** Input for this task follows **

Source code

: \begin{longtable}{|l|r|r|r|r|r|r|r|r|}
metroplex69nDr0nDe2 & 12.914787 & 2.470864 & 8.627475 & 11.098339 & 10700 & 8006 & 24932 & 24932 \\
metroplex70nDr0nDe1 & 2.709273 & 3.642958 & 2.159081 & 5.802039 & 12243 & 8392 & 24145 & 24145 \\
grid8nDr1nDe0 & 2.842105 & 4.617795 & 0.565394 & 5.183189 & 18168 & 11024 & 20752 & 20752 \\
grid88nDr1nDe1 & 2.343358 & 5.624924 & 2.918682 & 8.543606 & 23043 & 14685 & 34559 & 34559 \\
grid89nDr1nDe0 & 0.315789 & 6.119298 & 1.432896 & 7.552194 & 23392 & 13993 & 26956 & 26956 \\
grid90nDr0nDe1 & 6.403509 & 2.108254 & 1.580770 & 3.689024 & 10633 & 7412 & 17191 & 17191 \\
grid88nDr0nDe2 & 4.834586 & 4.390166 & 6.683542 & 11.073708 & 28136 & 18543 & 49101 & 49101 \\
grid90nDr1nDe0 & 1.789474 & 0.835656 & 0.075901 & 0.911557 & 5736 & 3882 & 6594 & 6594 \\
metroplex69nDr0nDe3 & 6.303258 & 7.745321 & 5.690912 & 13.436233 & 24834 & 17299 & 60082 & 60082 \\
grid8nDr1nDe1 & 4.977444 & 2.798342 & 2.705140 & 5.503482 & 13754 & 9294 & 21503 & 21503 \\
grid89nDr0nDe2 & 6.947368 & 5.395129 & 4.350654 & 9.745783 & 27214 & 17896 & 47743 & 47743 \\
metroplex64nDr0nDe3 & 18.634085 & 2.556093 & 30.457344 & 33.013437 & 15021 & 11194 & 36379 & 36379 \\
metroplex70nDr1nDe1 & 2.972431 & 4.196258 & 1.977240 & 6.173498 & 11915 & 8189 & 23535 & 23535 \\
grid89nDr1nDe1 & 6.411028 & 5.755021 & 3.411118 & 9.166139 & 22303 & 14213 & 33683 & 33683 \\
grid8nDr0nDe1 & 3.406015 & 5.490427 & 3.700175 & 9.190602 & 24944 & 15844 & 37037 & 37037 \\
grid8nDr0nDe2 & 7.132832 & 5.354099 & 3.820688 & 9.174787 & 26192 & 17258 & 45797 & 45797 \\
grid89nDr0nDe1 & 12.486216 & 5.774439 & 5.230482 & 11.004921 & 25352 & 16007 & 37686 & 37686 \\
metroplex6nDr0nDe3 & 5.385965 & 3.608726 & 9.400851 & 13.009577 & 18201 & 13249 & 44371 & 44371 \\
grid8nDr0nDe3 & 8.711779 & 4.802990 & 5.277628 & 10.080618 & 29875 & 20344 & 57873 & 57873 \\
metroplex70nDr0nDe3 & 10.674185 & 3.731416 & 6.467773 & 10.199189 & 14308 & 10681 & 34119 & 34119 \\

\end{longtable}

** End of Input for this task **

» What to do
Your response should contain each line of the entries above that holds the string "longtable".

» Solution for this task
: \begin{longtable}{|l|r|r|r|r|r|r|r|r|}
\end{longtable}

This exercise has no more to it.